When I arrived at the gig with my friends in tow, I was surprised that there was no queue outside wondering had we come to the wrong place. Once inside, I was immediately hit with the blaring sound of a guitar riff and the hustle and bustle of people shuffling. From a quick glance I was surprised that the venue wasn’t as full as I expected it to be, but in defence it was only the support act so more arrived later. On stage performing were the duo Gallery Circus [7/10], two identical twins brothers who hail from Newcastle. Looking around I could see that not many people knew who they were but that was no problem, as their music immediately warmed up the crowd causing us to dance and sing along. Their music can only be described as a mash of rock and blues; with only the two of them onstage creating such passion I was amazed as to how they were doing it all. I think at one point they managed to simultaneously play the piano, guitar and drums whilst singing.
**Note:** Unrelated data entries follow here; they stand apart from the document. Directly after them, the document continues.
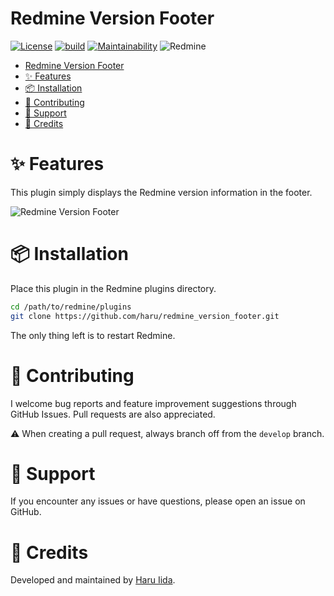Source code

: # Redmine Version Footer

[![License](https://img.shields.io/badge/license-MIT-blue.svg)](LICENSE.md)
[![build](https://github.com/haru/redmine_version_footer/actions/workflows/build.yml/badge.svg)](https://github.com/haru/redmine_version_footer/actions/workflows/build.yml)
[![Maintainability](https://qlty.sh/badges/a0cabed6-3c2d-4eb2-a7b0-2cd58e6fdf72/maintainability.svg)](https://qlty.sh/gh/haru/projects/redmine_version_footer)
![Redmine](https://img.shields.io/badge/redmine-5.0%2C5.1%2C6.0-blue?logo=redmine&logoColor=%23B32024&labelColor=f0f0f0&link=https%3A%2F%2Fwww.redmine.org)

- [Redmine Version Footer](#redmine-version-footer)
- [✨ Features](#-features)
- [📦 Installation](#-installation)
- [🤝 Contributing](#-contributing)
- [🐞 Support](#-support)
- [🌟 Credits](#-credits)

# ✨ Features

This plugin simply displays the Redmine version information in the footer.

![Redmine Version Footer](https://github.com/user-attachments/assets/b7a2e5fd-e7f2-4867-b763-1756ede247f5)

# 📦 Installation

Place this plugin in the Redmine plugins directory.

```bash
cd /path/to/redmine/plugins
git clone https://github.com/haru/redmine_version_footer.git
```

The only thing left is to restart Redmine.

# 🤝 Contributing

I welcome bug reports and feature improvement suggestions through GitHub Issues. Pull requests are also appreciated.

⚠️ When creating a pull request, always branch off from the `develop` branch.

# 🐞 Support

If you encounter any issues or have questions, please open an issue on GitHub.


# 🌟 Credits

Developed and maintained by [Haru Iida](https://github.com/haru).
It was rather strange to have such a rock style band supporting King Charles who is known to veer more towards a folk alternative sound, but somehow it worked with the energy created on stage gearing the crowd up, as we awaited the King himself. It was not usually the style of music I particularly like to listen to but it was a pleasure experiencing the rawness that the two brothers created between them.
What feel like an eternity we waited for King Charles [10/10], managing to squeeze in a cheeky pint before his set started. The crowd certainly got bigger, more and more people coming meaning that whilst we waited we decided to tally up all the beards we saw, lets just say we lost count easily. Finally, King Charles came onstage to a massive chant from the crowd. I was immediately disappointed that he has know got rid of the mountain of dreadlocks on his head and magnificent moustache but the music made up for this loss I feel.
He began his set with ‘The Brightest Lights’, his iconic song that features Mumford and Sons, although they sadly didn’t make an appearance. This instantly set the tone for the gig, with the following songs keeping the upbeat environment cause us to dance and sing along. Throughout the gig they played a mixture of songs from their first album such as Loveblood and new material that we hadn’t heard before, I assuming off the new album, which has yet to be released. Their set wasn’t long at all just running to under an hour, in which they went offstage despite the whole crowd chanting for an encore. Unsure of whether he would appear again we waited nervously until he came back onstage, creating the highlight of the night for me. As they proceeded to cover of one of my favourite songs Paul Simon’s ‘You Can Call Me Al’ which caused me to jump up and down with joy within the first chords being played. King Charles cleverly merged Simon’s iconic song with his song ‘Lady Percy’ which is also my favourite song from him.
Overall, the show was amazing. Despite the small crowd for such a talented artist, The Institute was a perfect size as I think anything bigger would of swamped the crowd and ruined the atmosphere. It was also lovely that both Gallery Circus and King Charles took the time at the end to hang around and speak to fans. I would happily go and see him again: any time, anywhere.